3. Effects of scam on the economy

Successively, the BSE Sensex mark from 2,000-mark in January to 4,000-mark in March
1992. The effect of the trick had numerous results, which incorporated the deficiency of cash
to lakhs of families and the quick accident of the securities exchange. The list tumbled from
4500 to 2500 addressing a deficiency of Rs. 1000 billion in market capitalisation. He
submitted an extortion of more than 1 billion from the financial framework to purchase stocks
on the Bombay Stock Exchange. This affected the whole trade framework as the security
framework collapse and financial backers lost great many rupees in the trade framework.

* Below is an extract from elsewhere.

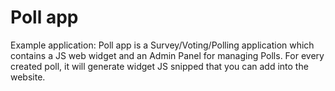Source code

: # Poll app
Example application: Poll app is a Survey/Voting/Polling application which contains a JS web widget and an Admin Panel for managing Polls. 
For every created poll, it will generate widget JS snipped that you can add into the website.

The
extent of the trick was huge to the point that the net estimation of the stocks was higher than
the wellbeing spending plan and instruction financial plan of India. The trick was
choregraphed so that Mehta got protections from the State Bank of India against produced
checks endorsed by degenerate authorities and neglected to convey the protections. Mehta
made the costs of the stocks take off high through manufactured practices and sell the stocks
that he possessed in these organizations. The effect of the trick had numerous results, which
incorporated the deficiency of cash to lakhs of families and the prompt accident of the
financial exchange. The list tumbled from 4500 to 2500 addressing a deficiency of Rs.1000
billion in market capitalisation. The 1992 trick brought up numerous issues including bank
authorities answerable for being in conspiracy with Mehta. In the time frame between April
1991 and April 1992, the Sensex went into an unrest and returned 274%, moving from 1,194
focuses to 4,467. That is the most elevated yearly return for the list. The trick became
exposed when the State Bank of India announced a shortage in government protections. That
prompted an examination that later showed that Mehta had controlled around Rs 3,500 crore
in the framework. On August 6, 1992, after the trick was uncovered, the business sectors
smashed by 72% prompting probably the greatest fall and a bearish stage that went on for a
very long time.

4. Was Harshad Mehta the mastermind or fall guy of securities scam?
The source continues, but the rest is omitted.